◆ **THE PROBLEM**:
Transcribe the records from the line containing "- **Semanas 1-4**: Módulo 1 (Introducción)" onward, up to and including the final line, exactly and without anything else.

◆ **GIVEN RECORDS**:
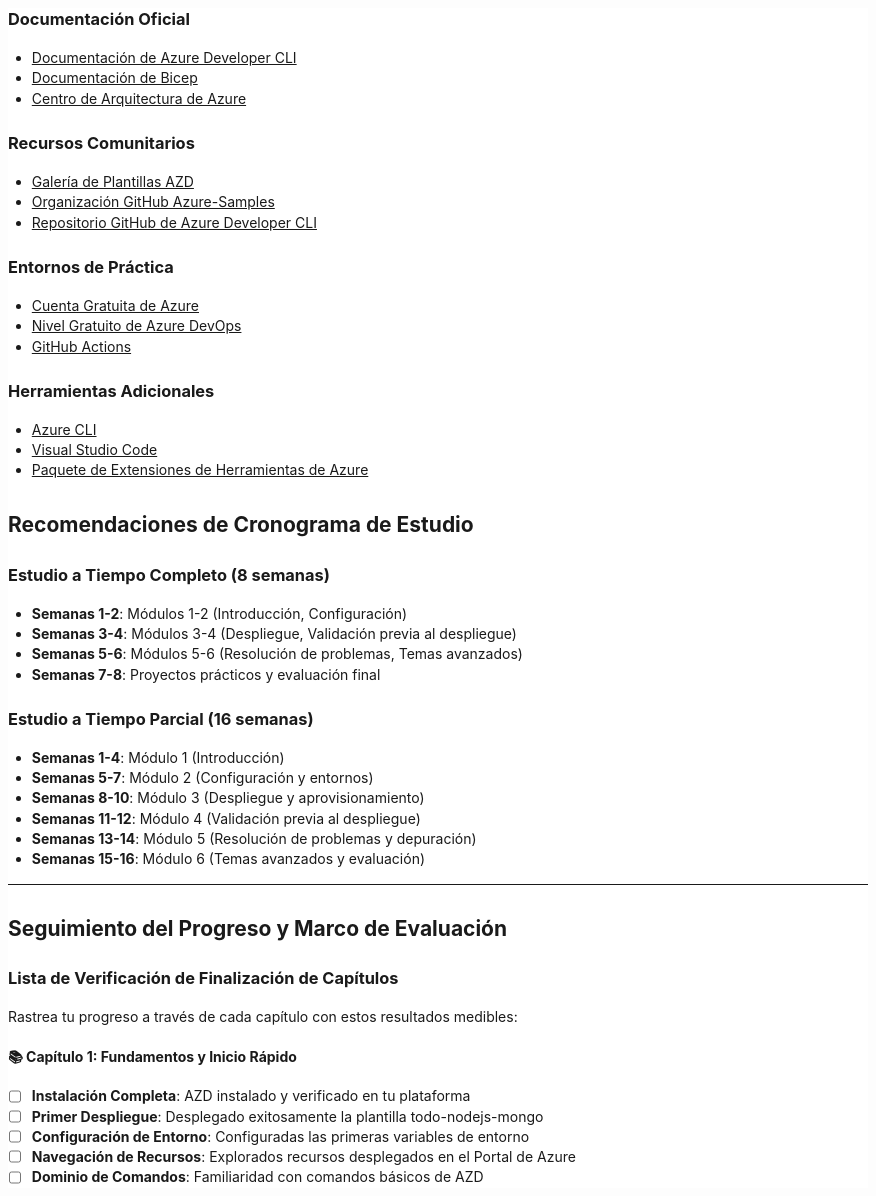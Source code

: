 ### Documentación Oficial  
- [Documentación de Azure Developer CLI](https://learn.microsoft.com/en-us/azure/developer/azure-developer-cli/)  
- [Documentación de Bicep](https://learn.microsoft.com/en-us/azure/azure-resource-manager/bicep/)  
- [Centro de Arquitectura de Azure](https://learn.microsoft.com/en-us/azure/architecture/)  

### Recursos Comunitarios  
- [Galería de Plantillas AZD](https://azure.github.io/awesome-azd/)  
- [Organización GitHub Azure-Samples](https://github.com/Azure-Samples)  
- [Repositorio GitHub de Azure Developer CLI](https://github.com/Azure/azure-dev)  

### Entornos de Práctica  
- [Cuenta Gratuita de Azure](https://azure.microsoft.com/free/)  
- [Nivel Gratuito de Azure DevOps](https://azure.microsoft.com/services/devops/)  
- [GitHub Actions](https://github.com/features/actions)  

### Herramientas Adicionales  
- [Azure CLI](https://learn.microsoft.com/en-us/cli/azure/)  
- [Visual Studio Code](https://code.visualstudio.com/)  
- [Paquete de Extensiones de Herramientas de Azure](https://marketplace.visualstudio.com/items?itemName=ms-vscode.vscode-node-azure-pack)  

## Recomendaciones de Cronograma de Estudio  

### Estudio a Tiempo Completo (8 semanas)  
- **Semanas 1-2**: Módulos 1-2 (Introducción, Configuración)  
- **Semanas 3-4**: Módulos 3-4 (Despliegue, Validación previa al despliegue)  
- **Semanas 5-6**: Módulos 5-6 (Resolución de problemas, Temas avanzados)  
- **Semanas 7-8**: Proyectos prácticos y evaluación final  

### Estudio a Tiempo Parcial (16 semanas)  
- **Semanas 1-4**: Módulo 1 (Introducción)  
- **Semanas 5-7**: Módulo 2 (Configuración y entornos)  
- **Semanas 8-10**: Módulo 3 (Despliegue y aprovisionamiento)  
- **Semanas 11-12**: Módulo 4 (Validación previa al despliegue)  
- **Semanas 13-14**: Módulo 5 (Resolución de problemas y depuración)  
- **Semanas 15-16**: Módulo 6 (Temas avanzados y evaluación)  

---

## Seguimiento del Progreso y Marco de Evaluación  

### Lista de Verificación de Finalización de Capítulos  

Rastrea tu progreso a través de cada capítulo con estos resultados medibles:  

#### 📚 Capítulo 1: Fundamentos y Inicio Rápido  
- [ ] **Instalación Completa**: AZD instalado y verificado en tu plataforma  
- [ ] **Primer Despliegue**: Desplegado exitosamente la plantilla todo-nodejs-mongo  
- [ ] **Configuración de Entorno**: Configuradas las primeras variables de entorno  
- [ ] **Navegación de Recursos**: Explorados recursos desplegados en el Portal de Azure  
- [ ] **Dominio de Comandos**: Familiaridad con comandos básicos de AZD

◆ **RESULT OF THE EXERCISE**:
- **Semanas 1-4**: Módulo 1 (Introducción)  
- **Semanas 5-7**: Módulo 2 (Configuración y entornos)  
- **Semanas 8-10**: Módulo 3 (Despliegue y aprovisionamiento)  
- **Semanas 11-12**: Módulo 4 (Validación previa al despliegue)  
- **Semanas 13-14**: Módulo 5 (Resolución de problemas y depuración)  
- **Semanas 15-16**: Módulo 6 (Temas avanzados y evaluación)  

---

## Seguimiento del Progreso y Marco de Evaluación  

### Lista de Verificación de Finalización de Capítulos  

Rastrea tu progreso a través de cada capítulo con estos resultados medibles:  

#### 📚 Capítulo 1: Fundamentos y Inicio Rápido  
- [ ] **Instalación Completa**: AZD instalado y verificado en tu plataforma  
- [ ] **Primer Despliegue**: Desplegado exitosamente la plantilla todo-nodejs-mongo  
- [ ] **Configuración de Entorno**: Configuradas las primeras variables de entorno  
- [ ] **Navegación de Recursos**: Explorados recursos desplegados en el Portal de Azure  
- [ ] **Dominio de Comandos**: Familiaridad con comandos básicos de AZD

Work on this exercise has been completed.